SUPPLIED INFORMATION:
◆ ◆ ◆ ◆ ◆
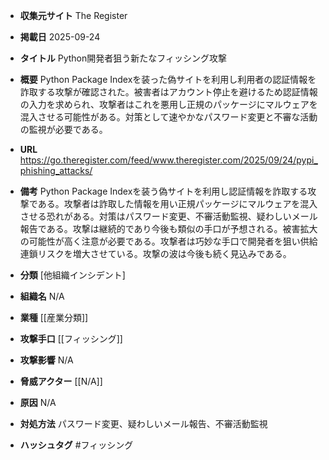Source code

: - **収集元サイト**
The Register

- **掲載日**
2025-09-24

- **タイトル**
Python開発者狙う新たなフィッシング攻撃

- **概要**
Python Package Indexを装った偽サイトを利用し利用者の認証情報を詐取する攻撃が確認された。被害者はアカウント停止を避けるため認証情報の入力を求められ、攻撃者はこれを悪用し正規のパッケージにマルウェアを混入させる可能性がある。対策として速やかなパスワード変更と不審な活動の監視が必要である。

- **URL**
https://go.theregister.com/feed/www.theregister.com/2025/09/24/pypi_phishing_attacks/

- **備考**
Python Package Indexを装う偽サイトを利用し認証情報を詐取する攻撃である。攻撃者は詐取した情報を用い正規パッケージにマルウェアを混入させる恐れがある。対策はパスワード変更、不審活動監視、疑わしいメール報告である。攻撃は継続的であり今後も類似の手口が予想される。被害拡大の可能性が高く注意が必要である。攻撃者は巧妙な手口で開発者を狙い供給連鎖リスクを増大させている。攻撃の波は今後も続く見込みである。

- **分類**
[他組織インシデント]

- **組織名**
N/A

- **業種**
[[産業分類]]

- **攻撃手口**
[[フィッシング]]

- **攻撃影響**
N/A

- **脅威アクター**
[[N/A]]

- **原因**
N/A

- **対処方法**
パスワード変更、疑わしいメール報告、不審活動監視

- **ハッシュタグ**
#フィッシング

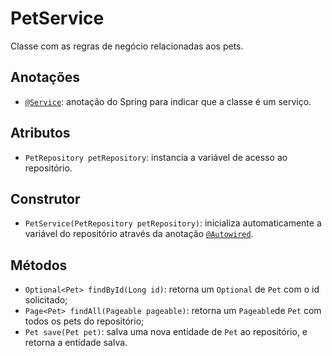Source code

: # PetService
Classe com as regras de negócio relacionadas aos pets.

## Anotações
* [`@Service`](https://docs.spring.io/spring-framework/docs/current/javadoc-api/org/springframework/stereotype/Service.html): anotação do Spring para indicar que a classe é um serviço.

## Atributos
* `PetRepository petRepository`: instancia a variável de acesso ao repositório.

## Construtor
* `PetService(PetRepository petRepository)`: inicializa automaticamente a variável do repositório através da anotação  [`@Autowired`](https://docs.spring.io/spring-framework/docs/current/javadoc-api/org/springframework/beans/factory/annotation/Autowired.html).

## Métodos
* `Optional<Pet> findById(Long id)`: retorna um `Optional` de `Pet` com o id solicitado;
* `Page<Pet> findAll(Pageable pageable)`: retorna um `Pageable`de `Pet` com todos os pets do repositório;
* `Pet save(Pet pet)`: salva uma nova entidade de `Pet` ao repositório, e retorna a entidade salva.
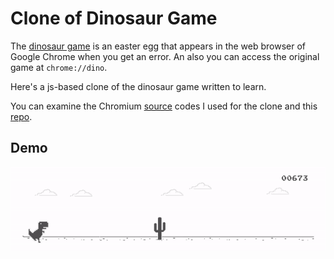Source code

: 
# Clone of Dinosaur Game

The [dinosaur game](https://www.blog.google/products/chrome/chrome-dino/) is an easter egg that appears in the web browser of Google Chrome when you get an error. An also you can access the original game at `chrome://dino`.

Here's a js-based clone of the dinosaur game written to learn.

You can examine the Chromium [source](https://source.chromium.org/chromium/chromium/src/+/main:components/neterror/resources/offline.js;l=7?q=t-rex%20package:%5Echromium$&ss=chromium) codes I used for the clone and this [repo](https://github.com/wayou/t-rex-runner).

## Demo

![image](image\dino-demo.gif)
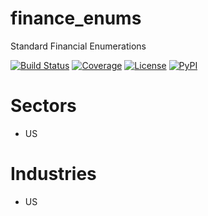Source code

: # finance_enums
Standard Financial Enumerations

[![Build Status](https://travis-ci.org/timkpaine/finance_enums.svg?branch=master)](https://travis-ci.org/timkpaine/finance_enums)
[![Coverage](https://codecov.io/gh/timkpaine/finance_enums/branch/master/graph/badge.svg)](https://codecov.io/gh/timkpaine/finance_enums)
[![License](https://img.shields.io/github/license/timkpaine/finance_enums.svg)](https://pypi.python.org/pypi/finance_enums/)
[![PyPI](https://img.shields.io/pypi/v/finance_enums.svg)](https://pypi.python.org/pypi/finance_enums/)

# Sectors
- US

# Industries
- US
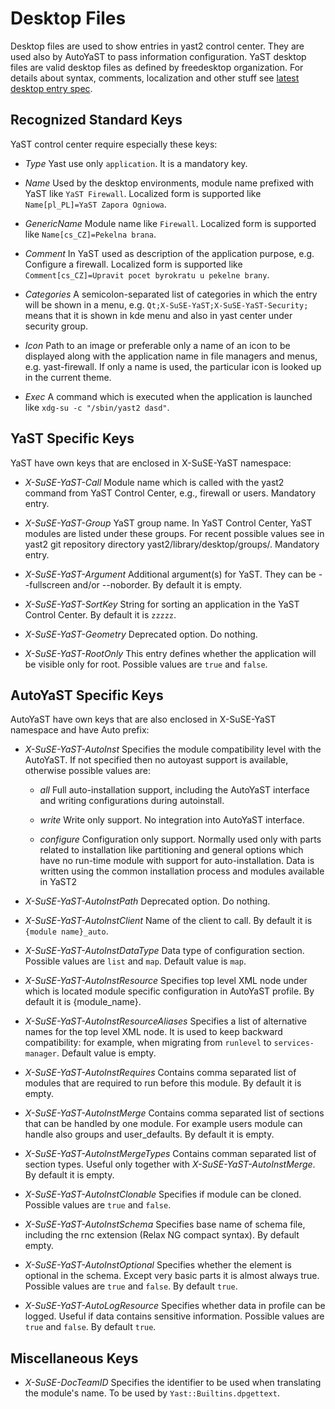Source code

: # Desktop Files
Desktop files are used to show entries in yast2 control center. They are used
also by AutoYaST to pass information configuration.
YaST desktop files are valid desktop files as defined by freedesktop organization.
For details about syntax, comments, localization and other stuff see
[latest desktop entry spec](http://standards.freedesktop.org/desktop-entry-spec/desktop-entry-spec-latest.html).

## Recognized Standard Keys
YaST control center require especially these keys:

* *Type* Yast use only `application`. It is a mandatory key.

* *Name* Used by the desktop environments, module name prefixed with YaST like
  `YaST Firewall`. Localized form is supported like
  `Name[pl_PL]=YaST Zapora Ogniowa`.

* *GenericName* Module name like `Firewall`. Localized form is supported like
  `Name[cs_CZ]=Pekelna brana`.

* *Comment* In YaST used as description of the application purpose,
  e.g. Configure a firewall.  Localized form is supported like
  `Comment[cs_CZ]=Upravit pocet byrokratu u pekelne brany`.

* *Categories* A semicolon-separated list of categories in which the entry will
  be shown in a menu, e.g. `Qt;X-SuSE-YaST;X-SuSE-YaST-Security;` means that it
  is shown in kde menu and also in yast center under security group.

* *Icon* Path to an image or preferable only a name of an icon to be displayed
  along with the application name in file managers and menus, e.g.
  yast-firewall. If only a name is used, the particular icon is looked up in the
  current theme.

* *Exec* A command which is executed when the application is launched like
  `xdg-su -c "/sbin/yast2 dasd"`.

## YaST Specific Keys
YaST have own keys that are enclosed in X-SuSE-YaST namespace:

* *X-SuSE-YaST-Call* Module name which is called with the yast2 command from
  YaST Control Center, e.g., firewall or users. Mandatory entry.

* *X-SuSE-YaST-Group* YaST group name. In YaST Control Center, YaST modules are
  listed under these groups. For recent possible values see in yast2 git
  repository directory yast2/library/desktop/groups/. Mandatory entry.

* *X-SuSE-YaST-Argument* Additional argument(s) for YaST. They can be
  --fullscreen and/or --noborder. By default it is empty.

* *X-SuSE-YaST-SortKey* String for sorting an application in the YaST Control
  Center. By default it is `zzzzz`.

* *X-SuSE-YaST-Geometry* Deprecated option. Do nothing.

* *X-SuSE-YaST-RootOnly* This entry defines whether the application will be
  visible only for root. Possible values are `true` and `false`.

## AutoYaST Specific Keys
AutoYaST have own keys that are also enclosed in X-SuSE-YaST namespace and have
Auto prefix:

* *X-SuSE-YaST-AutoInst* Specifies the module compatibility level with the
  AutoYaST. If not specified then no autoyast support is available, otherwise
  possible values are:

  * *all* Full auto-installation support, including the AutoYaST interface and
    writing configurations during autoinstall.

  * *write* Write only support. No integration into AutoYaST interface.

  * *configure* Configuration only support. Normally used only with parts related
    to installation like partitioning and general options which have no run-time
    module with support for auto-installation. Data is written using the common
    installation process and modules available in YaST2

* *X-SuSE-YaST-AutoInstPath* Deprecated option. Do nothing.

* *X-SuSE-YaST-AutoInstClient* Name of the client to call. By default it is
  `{module name}_auto`.

* *X-SuSE-YaST-AutoInstDataType* Data type of configuration section. Possible
  values are `list` and `map`. Default value is `map`.

* *X-SuSE-YaST-AutoInstResource* Specifies top level XML node under which is located
  module specific configuration in AutoYaST profile. By default it is {module_name}.

* *X-SuSE-YaST-AutoInstResourceAliases* Specifies a list of alternative names
  for the top level XML node. It is used to keep backward compatibility: for
  example, when migrating from `runlevel` to `services-manager`. Default value
  is empty.

* *X-SuSE-YaST-AutoInstRequires* Contains comma separated list of modules that
  are required to run before this module. By default it is empty.

* *X-SuSE-YaST-AutoInstMerge* Contains comma separated list of sections that
  can be handled by one module. For example users module can handle also groups
  and user\_defaults. By default it is empty.

* *X-SuSE-YaST-AutoInstMergeTypes* Contains comman separated list of section
  types. Useful only together with *X-SuSE-YaST-AutoInstMerge*. By default it
  is empty.

* *X-SuSE-YaST-AutoInstClonable* Specifies if module can be cloned. Possible
  values are `true` and `false`.

* *X-SuSE-YaST-AutoInstSchema* Specifies base name of schema file, including
  the rnc extension (Relax NG compact syntax). By default empty.

* *X-SuSE-YaST-AutoInstOptional* Specifies whether the element is optional in
  the schema. Except very basic parts it is almost always true. Possible
  values are `true` and `false`. By default `true`.

* *X-SuSE-YaST-AutoLogResource* Specifies whether data in profile can be logged.
  Useful if data contains sensitive information. Possible values are `true` and
  `false`. By default `true`.

## Miscellaneous Keys

* *X-SuSE-DocTeamID* Specifies the identifier to be used when translating
  the module's name. To be used by `Yast::Builtins.dpgettext`.
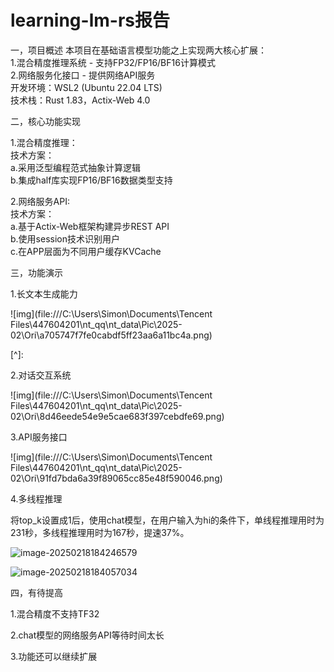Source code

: # learning-lm-rs报告

[仓库]: https://github.com/Simon25772/learning-lm-rs

一，项目概述
本项目在基础语言模型功能之上实现两大核心扩展：     
1.混合精度推理系统 - 支持FP32/FP16/BF16计算模式     
2.网络服务化接口 - 提供网络API服务      
开发环境：WSL2 (Ubuntu 22.04 LTS)      
技术栈：Rust 1.83，Actix-Web 4.0      

二，核心功能实现

1.混合精度推理：       
技术方案：                 
a.采用泛型编程范式抽象计算逻辑     
b.集成half库实现FP16/BF16数据类型支持

2.网络服务API:      
技术方案：               
a.基于Actix-Web框架构建异步REST API    
b.使用session技术识别用户    
c.在APP层面为不同用户缓存KVCache    

三，功能演示

1.长文本生成能力

![img](file:///C:\Users\Simon\Documents\Tencent Files\447604201\nt_qq\nt_data\Pic\2025-02\Ori\a705747f7fe0cabdf5ff23aa6a11bc4a.png)

[^]: 

2.对话交互系统

![img](file:///C:\Users\Simon\Documents\Tencent Files\447604201\nt_qq\nt_data\Pic\2025-02\Ori\8d46eede54e9e5cae683f397cebdfe69.png)

3.API服务接口

![img](file:///C:\Users\Simon\Documents\Tencent Files\447604201\nt_qq\nt_data\Pic\2025-02\Ori\91fd7bda6a39f89065cc85e48f590046.png)

4.多线程推理

将top_k设置成1后，使用chat模型，在用户输入为hi的条件下，单线程推理用时为231秒，多线程推理用时为167秒，提速37%。

![image-20250218184246579](C:\Users\Simon\AppData\Roaming\Typora\typora-user-images\image-20250218184246579.png)

![image-20250218184057034](C:\Users\Simon\AppData\Roaming\Typora\typora-user-images\image-20250218184057034.png)

四，有待提高

1.混合精度不支持TF32

2.chat模型的网络服务API等待时间太长

3.功能还可以继续扩展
◆ ◆ ◆ ◆ ◆
WORK INSTRUCTIONS:
Write down every line of the data above that includes the string "javadoc".

WRITTEN ANSWER:
* [`@Service`](https://docs.spring.io/spring-framework/docs/current/javadoc-api/org/springframework/stereotype/Service.html): anotação do Spring para indicar que a classe é um serviço.
* `PetService(PetRepository petRepository)`: inicializa automaticamente a variável do repositório através da anotação  [`@Autowired`](https://docs.spring.io/spring-framework/docs/current/javadoc-api/org/springframework/beans/factory/annotation/Autowired.html).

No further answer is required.